Jenna writes an adoption blog entitled The Chronicles of Munchkinland. She most frequently writes in her family blog, Family Living; Hatfield Style, where she just recently shared the fact, with the world, that she is a firstmother. She lives in Ohio where she is a wife, a Mom to Nicholas and, most shocking, a brand new work-at-home-mom.
13 Comments:
Sounds like a fantastic day!
:)
As someone in the process of adopting, I read a huge amount of blogs from our perspective. I read a few from the prospective of adult adoptees. It is good to hear yours as well. Thank you for sharing, and thanks to OW for introducing you to me.
I forgot to ask. Would you mind if I linked to your post, so that the pre-adoptive parents that are part of my world can read as well?
My daughter very, very recently considered adoption. In fact she changed her mind at the last minute after hearing her daughter's first cry. She had a c-section.
Several of my post are from the expectant grandma's perspective. I am very, very pro-adoption but I really had a hard time with my own daughter placing her daughter up for adoption. I am so thankful that she kept Alexys but my heart and prayers still go out to the perspective adoptive parents. I know the Lord has the perfect child for them and I hope it is soon.
Thank you for sharing from your heart. God Bless!
Magi; feel free to link. I need to remember to link this in my own blog! LOL!

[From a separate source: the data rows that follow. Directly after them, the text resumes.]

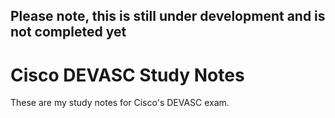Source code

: ## Please note, this is still under development and is not completed yet ##

# Cisco DEVASC Study Notes

These are my study notes for Cisco's DEVASC exam.
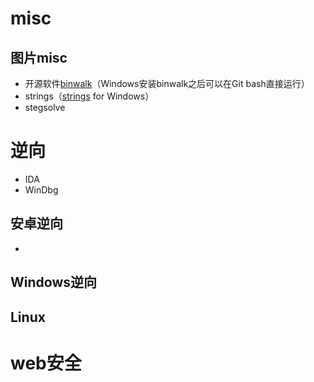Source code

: # misc

## 图片misc

- 开源软件[binwalk](https://github.com/ReFirmLabs/binwalk)（Windows安装binwalk之后可以在Git bash直接运行）
- strings（[strings](https://docs.microsoft.com/en-us/sysinternals/downloads/strings) for Windows）
- stegsolve

# 逆向

- IDA
- WinDbg

## 安卓逆向

- 
## Windows逆向

## Linux

# web安全
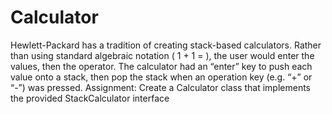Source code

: # Calculator
Hewlett-Packard has a tradition of creating stack-based calculators. Rather than using standard algebraic notation ( 1 + 1 = ), the user would enter the values, then the operator. The calculator had an “enter” key to push each value onto a stack, then pop the stack when an operation key (e.g. “+” or “-”) was pressed.
Assignment:
Create a Calculator class that implements the provided StackCalculator interface

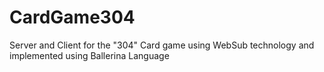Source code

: # CardGame304
Server and Client for the "304" Card game using WebSub technology and implemented using Ballerina Language 
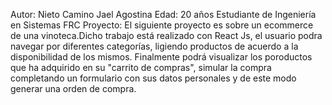 Autor: Nieto Camino Jael Agostina 
Edad: 20 años Estudiante de Ingeniería en Sistemas FRC
Proyecto: El siguiente proyecto es sobre un ecommerce de una vinoteca.Dicho trabajo está realizado con React Js, el usuario podra navegar por diferentes categorías, ligiendo productos de acuerdo a la disponibilidad de los mismos. Finalmente podrá visualizar los poroductos que ha adquirido en su "carrito de compras", simular la compra completando un formulario con sus datos personales y de este modo generar una orden de compra.
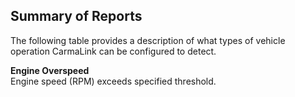<h2>Summary of Reports</h2>  
The following table provides a description of what types of vehicle operation CarmaLink can be configured to detect.  

**Engine Overspeed**  
Engine speed (RPM) exceeds specified threshold.
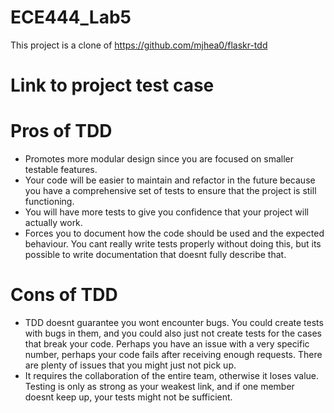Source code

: # ECE444_Lab5

This project is a clone of https://github.com/mjhea0/flaskr-tdd

# Link to project test case


# Pros of TDD
- Promotes more modular design since you are focused on smaller testable features.
- Your code will be easier to maintain and refactor in the future because you have a comprehensive set of tests to ensure that the project is still functioning.
- You will have more tests to give you confidence that your project will actually work.
- Forces you to document how the code should be used and the expected behaviour. You cant really write tests properly without doing this, but its possible to write documentation that doesnt fully describe that.

# Cons of TDD
- TDD doesnt guarantee you wont encounter bugs. You could create tests with bugs in them, and you could also just not create tests for the cases that break your code. Perhaps you have an issue with a very specific number, perhaps your code fails after receiving enough requests. There are plenty of issues that you might just not pick up.
- It requires the collaboration of the entire team, otherwise it loses value. Testing is only as strong as your weakest link, and if one member doesnt keep up, your tests might not be sufficient.
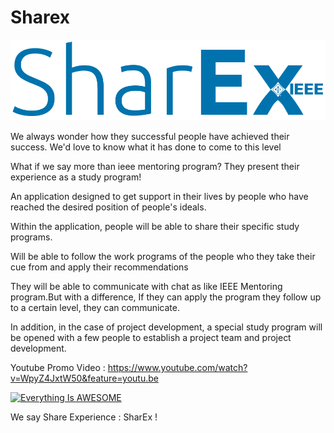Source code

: # Sharex
![](app/src/main/res/drawable/sharex.png)


We always wonder how they successful people have achieved their success. We'd love to know what it has done to come to this level

What if we say more than ieee mentoring program? They present their experience as a study program!

An application designed to get support in their lives by people who have reached the desired position of people's ideals.

Within the application, people will be able to share their specific study programs.

Will be able to follow the work programs of the people who they take their cue from and apply their recommendations

They will be able to communicate with chat as like IEEE Mentoring program.But with a difference, If they can apply the program they follow up to a certain level, they can communicate.

In addition, in the case of project development, a special study program will be opened with a few people to establish a project team and project development.

Youtube Promo Video : https://www.youtube.com/watch?v=WpyZ4JxtW50&feature=youtu.be

[![Everything Is AWESOME](https://hizliresim.com/jg15br)](https://www.youtube.com/watch?v=WpyZ4JxtW50&feature=youtu.be "ShareEx ¦ Share Experience (Promo)")


We say Share Experience : SharEx !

Starbender; it turned out semi-decent. I think.
Kathleen; thank you for sharing your story with me as well.
Jenna, I am a regular reader of your site: The Chronicles of...
But I don't think I've ever left a comment. So I just want you to know I do read your blog and you touch my heart regularly. As this post touch me, deeply.
Jenna, I just named my new blog Knee-Deep in Munchkin Land! I had no idea another munchkin land blog existed out there.
Thanks for taking the time open your heart for the rest of us. It takes a brave woman to be that vulnerable. It was beautifully written!
My heart goes out to you. You sound like a wonderful Mom and your son is so fortunate to have you, very touching.:)
I hope the family photo shoot went well today!
Thank you for sharing your story; I'm very sorry for your losses. I have no connection to adoption, so I can't pretend to understand what you've gone through/are going through - but you surely have given a lot of people a peek into what it's like. My heart goes out to you as you are missing both of your losses.
Just a really beautifully written piece. Thanks so much for sharing it with us!
Being I did not know my "birthmother" when I was growing up, this is exactly how I imagined she would feel at times. Thanks for sharing your story.
Sounds like a busy day...family pics. can be the greatest though!!!
I honestly don't remember how I arrived at your blog. I sorta zoomed over the site at first, admiring the BEAUTIFUL photographs here. I really like the Five Ingredient Friday thing. I may do one this Friday for my simple chicken quesedillas. Then I wandered down the page and was reading the posts, and then I came to the post entitled "Complete". I agree that all things happen for a reason. You see, I was adopted when I was almost four years old, and my first son that I had, when I was single, and not ready to be a mom, was given up for adoption. That alone, made me truly feel connected to this blog. And as I read this post, my heart nearly stopped when you said that you wouldn't be celebrating your daughter's birthday on December 13th. That is my birthday. I can't quite explain how that impacted me. For reasons I can't quite identify, I feel such grief for your loss. I've been getting messages left and right from God about how I just need to quit focusing on the negatives of my life, and be thankful for the gifts I've been given, through my children. I pray that God will continue to bless you, and that your courage will be a beacon to all those who yet live in the darkness where they know no hope. Ta for now dahling.